Monday, March 5, 2012

Bounty-gate punishment should be bountiful for Gregg Williams and NFL players

Last week the NFL exposed a bonus performance system that Gregg Williams used while he was the defensive coordinator for the New Orleans Saints that breaks the league’s rules.  In the system, players received cash for not only performance, but also bounty payments for injuring players. 

The NFL’s investigation which originally began in 2010 discovered that Saints players received $1,500 for a "knockout" hit and $1,000 for a "cart-off" hit, with payouts doubling or tripling during the team's three playoff appearances in 2009, 2010 and 2011.   Knockout hits refer to a player being knocked out cold.  As you can probably guess, a cart-off hit is an injury that leads the player to being taken out of the game.

This was the case for former Detroit Lions running back James Stewart.  Former Buffalo Bills safety, Coy Wire, ended Stewart’s career with a hit and was rewarded for it.   Stewart was just 31 and coming off of season in which he rushed for more than 1,000 yards when he stopped playing because of the injury.

Wire said, "I shattered James Stewart's shoulder, and he never played again.

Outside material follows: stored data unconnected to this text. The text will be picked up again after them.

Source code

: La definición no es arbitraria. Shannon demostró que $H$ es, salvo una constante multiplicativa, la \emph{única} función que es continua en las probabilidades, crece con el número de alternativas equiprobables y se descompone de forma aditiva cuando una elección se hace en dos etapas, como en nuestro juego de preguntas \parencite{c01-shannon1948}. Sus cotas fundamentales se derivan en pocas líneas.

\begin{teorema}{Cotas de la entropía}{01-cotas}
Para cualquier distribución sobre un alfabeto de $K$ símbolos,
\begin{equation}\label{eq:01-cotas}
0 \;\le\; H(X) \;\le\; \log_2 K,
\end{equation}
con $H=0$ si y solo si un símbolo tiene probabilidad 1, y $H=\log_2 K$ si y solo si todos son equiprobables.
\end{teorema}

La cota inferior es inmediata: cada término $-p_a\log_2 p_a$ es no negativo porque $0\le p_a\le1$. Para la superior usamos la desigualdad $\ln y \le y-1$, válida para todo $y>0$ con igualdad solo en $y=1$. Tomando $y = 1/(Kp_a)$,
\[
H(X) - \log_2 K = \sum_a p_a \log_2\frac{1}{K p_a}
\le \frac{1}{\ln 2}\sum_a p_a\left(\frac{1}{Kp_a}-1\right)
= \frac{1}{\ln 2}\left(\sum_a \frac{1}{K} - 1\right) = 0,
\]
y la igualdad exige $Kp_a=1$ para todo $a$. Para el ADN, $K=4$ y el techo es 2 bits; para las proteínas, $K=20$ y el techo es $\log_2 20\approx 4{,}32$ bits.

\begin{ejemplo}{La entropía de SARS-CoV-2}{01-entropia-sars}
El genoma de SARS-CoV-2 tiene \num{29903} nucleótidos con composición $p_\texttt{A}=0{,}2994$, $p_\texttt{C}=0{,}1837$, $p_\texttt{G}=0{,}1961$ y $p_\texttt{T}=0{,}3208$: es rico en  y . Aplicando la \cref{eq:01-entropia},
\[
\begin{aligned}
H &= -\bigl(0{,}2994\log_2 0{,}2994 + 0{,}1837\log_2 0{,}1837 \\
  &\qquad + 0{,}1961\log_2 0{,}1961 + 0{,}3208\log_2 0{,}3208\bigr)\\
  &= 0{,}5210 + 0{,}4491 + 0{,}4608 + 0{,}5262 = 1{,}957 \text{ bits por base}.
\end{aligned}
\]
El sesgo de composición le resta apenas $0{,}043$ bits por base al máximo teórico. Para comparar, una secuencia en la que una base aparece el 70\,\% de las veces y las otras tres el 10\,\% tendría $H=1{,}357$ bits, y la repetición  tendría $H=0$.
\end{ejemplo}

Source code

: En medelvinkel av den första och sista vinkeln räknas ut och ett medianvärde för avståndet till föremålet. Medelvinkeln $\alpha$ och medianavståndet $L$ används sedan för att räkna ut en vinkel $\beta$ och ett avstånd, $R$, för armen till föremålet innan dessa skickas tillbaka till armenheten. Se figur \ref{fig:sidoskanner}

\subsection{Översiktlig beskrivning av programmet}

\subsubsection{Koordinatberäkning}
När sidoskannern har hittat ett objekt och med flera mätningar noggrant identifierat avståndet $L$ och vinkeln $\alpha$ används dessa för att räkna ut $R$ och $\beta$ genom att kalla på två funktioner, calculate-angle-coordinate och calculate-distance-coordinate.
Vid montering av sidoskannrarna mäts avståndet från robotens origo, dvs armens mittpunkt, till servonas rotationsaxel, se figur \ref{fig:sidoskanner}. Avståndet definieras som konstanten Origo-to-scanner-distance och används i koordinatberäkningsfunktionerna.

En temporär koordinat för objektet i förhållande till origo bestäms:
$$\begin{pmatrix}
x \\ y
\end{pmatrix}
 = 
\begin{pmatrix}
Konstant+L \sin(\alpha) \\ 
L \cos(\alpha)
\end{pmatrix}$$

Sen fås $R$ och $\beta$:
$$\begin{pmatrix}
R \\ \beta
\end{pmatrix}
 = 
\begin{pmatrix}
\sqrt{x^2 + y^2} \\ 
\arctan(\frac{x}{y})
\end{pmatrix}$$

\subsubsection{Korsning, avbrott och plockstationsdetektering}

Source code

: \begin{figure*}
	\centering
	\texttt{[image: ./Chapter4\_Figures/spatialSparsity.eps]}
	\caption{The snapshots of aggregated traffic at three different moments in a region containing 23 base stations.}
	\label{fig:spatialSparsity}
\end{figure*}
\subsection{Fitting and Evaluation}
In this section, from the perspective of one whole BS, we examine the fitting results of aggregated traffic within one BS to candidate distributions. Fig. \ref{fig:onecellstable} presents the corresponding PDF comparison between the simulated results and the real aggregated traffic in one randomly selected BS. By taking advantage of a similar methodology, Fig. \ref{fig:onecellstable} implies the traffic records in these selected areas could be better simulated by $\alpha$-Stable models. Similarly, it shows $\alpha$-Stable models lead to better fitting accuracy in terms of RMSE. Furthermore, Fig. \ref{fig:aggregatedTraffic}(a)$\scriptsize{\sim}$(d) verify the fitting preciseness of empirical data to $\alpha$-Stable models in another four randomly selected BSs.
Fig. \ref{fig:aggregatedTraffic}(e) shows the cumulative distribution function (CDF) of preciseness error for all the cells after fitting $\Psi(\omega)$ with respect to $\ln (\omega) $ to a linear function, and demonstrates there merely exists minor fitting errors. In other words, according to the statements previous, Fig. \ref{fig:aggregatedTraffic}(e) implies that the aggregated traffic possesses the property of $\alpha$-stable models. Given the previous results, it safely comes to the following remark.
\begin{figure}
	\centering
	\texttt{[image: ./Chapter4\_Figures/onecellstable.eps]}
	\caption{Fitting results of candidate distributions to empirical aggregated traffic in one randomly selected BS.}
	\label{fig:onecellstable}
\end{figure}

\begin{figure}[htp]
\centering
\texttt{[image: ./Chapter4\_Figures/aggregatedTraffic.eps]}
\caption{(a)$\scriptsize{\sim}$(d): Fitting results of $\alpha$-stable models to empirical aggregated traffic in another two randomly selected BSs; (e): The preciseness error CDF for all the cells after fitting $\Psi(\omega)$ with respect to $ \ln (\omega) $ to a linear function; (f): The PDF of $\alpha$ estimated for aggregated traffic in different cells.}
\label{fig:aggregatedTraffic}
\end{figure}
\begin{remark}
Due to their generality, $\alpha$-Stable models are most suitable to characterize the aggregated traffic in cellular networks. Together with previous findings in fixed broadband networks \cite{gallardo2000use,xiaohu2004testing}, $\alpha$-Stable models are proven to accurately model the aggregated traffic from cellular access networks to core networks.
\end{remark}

I was showered with praise for that. It's a shame that's how it was. Now I see how wrong that was."  Wire played for Williams from 2001 – 2003 when he was the Bills’ head coach.  He says that the environment was one of malicious intent.

Williams was summoned to the league’s headquarters in New York for a meeting today.  He will discuss the allegations with NFL security officials and general counsel, Jeff Pash.  He has already admitted that the bounty system existed in New Orleans and acknowledged that it was wrong.  The meeting will address whether he used a similar system at other teams he coached including the Buffalo Bills and Washington Redskins.  It is anticipated that Williams’ discipline will be severe and unprecedented.

I am disgusted by the bounty system.  I understand the physicality of the game and the competitive war mentality that these players have developed.  It has been engrained in them since they were little boys playing Pop Warner football.  A friend of mine shared that he remembers his little league team giving an award to the player who had the “hit of the week.”  What little boy would not want to receive that praise in front of his peers?  I get motivating players to perform at the best of their ability.  However, to coach or play this game with the cruel intention to injure another player and end his career is unconscionable.

Williams should not be the only person punished.  Players should be punished for their participation in funding these bounty payments.  They have damaged their counterpart’s careers and lives.  Their actions make a mockery of everything that the NFL and NFLPA are doing to increase safety, decrease injuries and protect THEM!

NFL Commissioner Roger Goodell and DeMaurice Smith the executive director of the NFLPA need to send a strong message that this type of behavior will not be tolerated in professional football.